* _Recorded data_:
*** Block opens ***

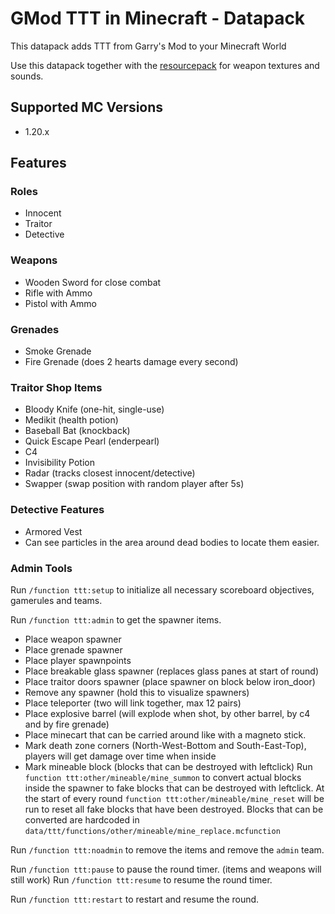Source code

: # GMod TTT in Minecraft - Datapack

This datapack adds TTT from Garry's Mod to your Minecraft World

Use this datapack together with the [resourcepack](https://github.com/MindStudioOfficial/ttt_in_minecraft_resourcepack) for weapon textures and sounds.
## Supported MC Versions

- 1.20.x

## Features

### Roles

- Innocent
- Traitor
- Detective

### Weapons

- Wooden Sword for close combat
- Rifle with Ammo
- Pistol with Ammo

### Grenades

- Smoke Grenade
- Fire Grenade (does 2 hearts damage every second)



### Traitor Shop Items

- Bloody Knife (one-hit, single-use)
- Medikit (health potion)
- Baseball Bat (knockback)
- Quick Escape Pearl (enderpearl)
- C4
- Invisibility Potion
- Radar (tracks closest innocent/detective)
- Swapper (swap position with random player after 5s)

### Detective Features

- Armored Vest
- Can see particles in the area around dead bodies to locate them easier.

### Admin Tools

Run `/function ttt:setup` to initialize all necessary scoreboard objectives, gamerules and teams.

Run `/function ttt:admin` to get the spawner items.

- Place weapon spawner
- Place grenade spawner
- Place player spawnpoints
- Place breakable glass spawner (replaces glass panes at start of round)
- Place traitor doors spawner (place spawner on block below iron_door)
- Remove any spawner (hold this to visualize spawners)
- Place teleporter (two will link together, max 12 pairs)
- Place explosive barrel (will explode when shot, by other barrel, by c4 and by fire grenade)
- Place minecart that can be carried around like with a magneto stick.
- Mark death zone corners (North-West-Bottom and South-East-Top), players will get damage over time when inside
- Mark mineable block (blocks that can be destroyed with leftclick)
  Run `function ttt:other/mineable/mine_summon` to convert actual blocks inside the spawner to fake blocks that can be destroyed with leftclick.
  At the start of every round `function ttt:other/mineable/mine_reset` will be run to reset all fake blocks that have been destroyed.
  Blocks that can be converted are hardcoded in `data/ttt/functions/other/mineable/mine_replace.mcfunction`

Run `/function ttt:noadmin` to remove the items and remove the `admin` team.

Run `/function ttt:pause` to pause the round timer. (items and weapons will still work)
Run `/function ttt:resume` to resume the round timer.

Run `/function ttt:restart` to restart and resume the round.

*** Block closes ***

* _Work instruction_: Check each line above for the string "mineable" and copy every line that has it.

* _Exercise response_:
- Mark mineable block (blocks that can be destroyed with leftclick)
  Run `function ttt:other/mineable/mine_summon` to convert actual blocks inside the spawner to fake blocks that can be destroyed with leftclick.
  At the start of every round `function ttt:other/mineable/mine_reset` will be run to reset all fake blocks that have been destroyed.
  Blocks that can be converted are hardcoded in `data/ttt/functions/other/mineable/mine_replace.mcfunction`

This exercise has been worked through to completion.